I am running an ANSYS 11.0 contact analysis with plasticity on a LINUX 64-bit machine and am getting the error "oops - nrow, ncol, lpan, lpanel = ..." (see below). Why ??? I have been told that the undocumented command options: BCSOPT,,OPTI and EQSLV,SPARSE,1.0e-5,-1 may help, but EQSLV,,TOLER is not documented for the sparse solver and BCSOPT,,OPTI is not documented at all. What do these options mean?

*** WARNING *** CP = 53790.602 TIME= 09:59:25
There are 10 small equation solver pivot terms.
EQUIL ITER 2 COMPLETED. NEW TRIANG MATRIX. MAX DOF INC= -0.1695E-03
LINE SEARCH PARAMETER = 1.000 SCALED MAX DOF INC = -0.1695E-03
6 CONTACT POINTS HAVE CHANGE OF CONTACT STATUS
FORCE CONVERGENCE VALUE = 21.79 CRITERION= 8.572
MOMENT CONVERGENCE VALUE = 0.3063E-07 CRITERION= 0.5312E-04 <<< CONVERGED

*** WARNING *** CP = 53843.523 TIME= 10:01:02
The calculated reference MOMENT CONVERGENCE VALUE = 1.367118957E-08 is less than 1E-2 a threshold zero, A value of 1E-2 or specified MINREFis used. Check results carefully.

oops - nrow, ncol, lpan, lpanel = 9815 58724039642440396423


Development noted that BCSOPT,,OPTI is documented in 12.0 and commented on the error:

This is an internal error message from the original Boeing sparse solver code (not added by ANSYS). It only comes out when a front goes out of core.
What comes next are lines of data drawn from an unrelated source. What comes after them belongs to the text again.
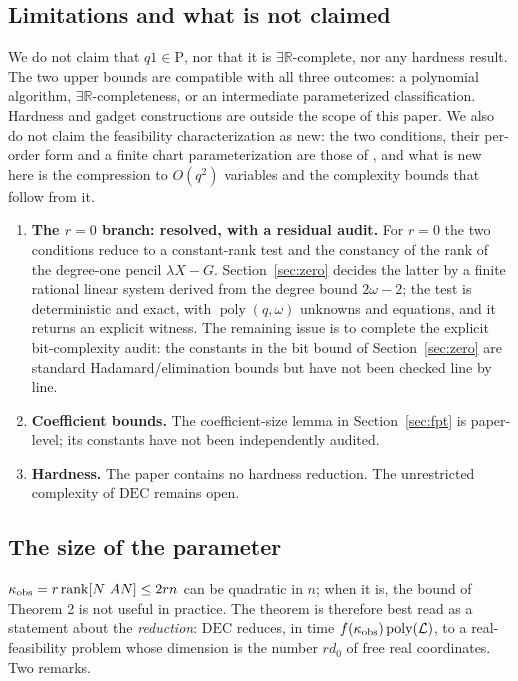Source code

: \documentclass[journal]{IEEEtran}
\theoremstyle{plainn}
\begin{document}
\subsection{Limitations and what is not claimed}\label{sec:limits}
We do not claim that $q1\in\mathrm P$, nor that it is $\exists\mathbb R$-complete, nor any hardness result. The two upper bounds are compatible with all three outcomes: a polynomial algorithm, $\exists\mathbb R$-completeness, or an intermediate parameterized classification. Hardness and gadget constructions are outside the scope of this paper. We also do not claim the feasibility characterization as new: the two conditions, their per-order form and a finite chart parameterization are those of \cite{fer10,dar25,fer26a,fer26b}, and what is new here is the compression to $O(q^2)$ variables and the complexity bounds that follow from it.
\begin{enumerate}
\item \textbf{The $r=0$ branch: resolved, with a residual audit.} For $r=0$ the two conditions reduce to a constant-rank test and the constancy of the rank of the degree-one pencil $\lambda X-G$. Section~\ref{sec:zero} decides the latter by a finite rational linear system derived from the degree bound $2\omega-2$; the test is deterministic and exact, with $\operatorname{poly}(q,\omega)$ unknowns and equations, and it returns an explicit witness. The remaining issue is to complete the explicit bit-complexity audit: the constants in the bit bound of Section~\ref{sec:zero} are standard Hadamard/elimination bounds but have not been checked line by line.
\item \textbf{Coefficient bounds.} The coefficient-size lemma in Section~\ref{sec:fpt} is paper-level; its constants have not been independently audited.
\item \textbf{Hardness.} The paper contains no hardness reduction. The unrestricted complexity of $\mathrm{DEC}$ remains open.
\end{enumerate}
\subsection{The size of the parameter}\label{sec:paramsize}
$\kappa_{\rm obs}=r\operatorname{rank}[N\ AN]\le 2rn$ can be quadratic in $n$; when it is, the bound of Theorem 2 is not useful in practice. The theorem is therefore best read as a statement about the \emph{reduction}: $\mathrm{DEC}$ reduces, in time $f(\kappa_{\rm obs})\operatorname{poly}(\mathcal L)$, to a real-feasibility problem whose dimension is the number $rd_0$ of free real coordinates. Two remarks.
\end{document}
The sparse solver slices the matrix into pieces called fronts. Also, the sparse solver has 3 memory modes. Incore means allocate enough memory to hold all fronts in memory, so it does no I/O. Opti means allocate enough memory to hold the biggest front in memory, so it processes one front in memory and writes it to disk. Mini means allocate the least amount of memory and cannot hold the biggest front(s) in memory, so itprocesses most fronts in memory except for the biggest front(s) which are processed out of core and thus this mode does the most amount of I/O.

So the user would have to be running the minimum memory mode and be processing a front out of core to even have a chance to hit this error. We never recommend running in this mode, but in past releases it was possible to get there automatically. At v12, the user can only force that mode using BCSOPTION command, but again it is not recommended (only there for users pushing limits of machine and who can tolerate really bad performance).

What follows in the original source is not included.